Report every line from the material that contains the word "section".

BEGIN INFORMATION PROVIDED

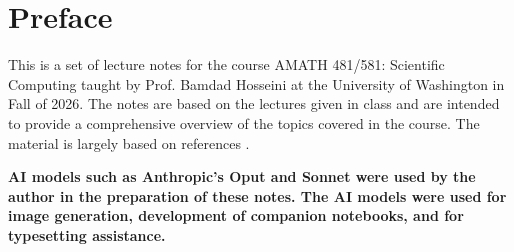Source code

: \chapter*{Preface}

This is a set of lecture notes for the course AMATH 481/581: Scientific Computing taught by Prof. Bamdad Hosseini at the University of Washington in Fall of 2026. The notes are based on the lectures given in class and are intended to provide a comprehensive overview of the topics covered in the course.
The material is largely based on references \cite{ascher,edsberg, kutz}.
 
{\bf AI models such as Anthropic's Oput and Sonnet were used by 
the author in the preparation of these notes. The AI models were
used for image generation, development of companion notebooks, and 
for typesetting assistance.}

END INFORMATION PROVIDED
BEGIN INFORMATION PROVIDED

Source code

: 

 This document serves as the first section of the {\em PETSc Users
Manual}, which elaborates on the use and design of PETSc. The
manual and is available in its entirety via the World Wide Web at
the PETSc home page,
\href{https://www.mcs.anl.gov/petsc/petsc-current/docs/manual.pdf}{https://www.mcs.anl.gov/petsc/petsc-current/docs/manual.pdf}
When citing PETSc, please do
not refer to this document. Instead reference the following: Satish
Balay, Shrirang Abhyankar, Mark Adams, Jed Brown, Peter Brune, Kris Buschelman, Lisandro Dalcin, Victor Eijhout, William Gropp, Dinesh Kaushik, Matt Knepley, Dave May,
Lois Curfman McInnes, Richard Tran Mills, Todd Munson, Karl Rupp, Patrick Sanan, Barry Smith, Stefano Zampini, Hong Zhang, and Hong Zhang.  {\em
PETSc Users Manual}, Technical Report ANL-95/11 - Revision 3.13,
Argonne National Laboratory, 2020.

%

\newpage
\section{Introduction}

END INFORMATION PROVIDED

SOLUTION →
 This document serves as the first section of the {\em PETSc Users
\section{Introduction}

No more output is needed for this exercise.